WORKING DATA>
-*-

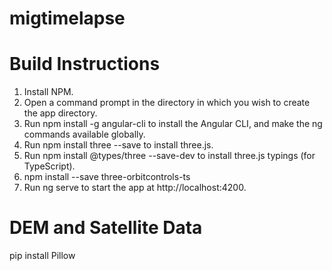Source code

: # migtimelapse

Build Instructions
==================

1. Install NPM.
2. Open a command prompt in the directory in which you wish to create the app directory.
3. Run npm install -g angular-cli to install the Angular CLI, and make the ng commands available globally.
4. Run npm install three --save to install three.js.
5. Run npm install @types/three --save-dev to install three.js typings (for TypeScript).
6. npm install --save three-orbitcontrols-ts
7. Run ng serve to start the app at http://localhost:4200.

DEM and Satellite Data
======================
pip install Pillow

-*-

Start with the line above that contains "4. Run npm install" and stop after the line that contains "DEM and Satellite Data". Output those lines exactly, and only those.

4. Run npm install three --save to install three.js.
5. Run npm install @types/three --save-dev to install three.js typings (for TypeScript).
6. npm install --save three-orbitcontrols-ts
7. Run ng serve to start the app at http://localhost:4200.

DEM and Satellite Data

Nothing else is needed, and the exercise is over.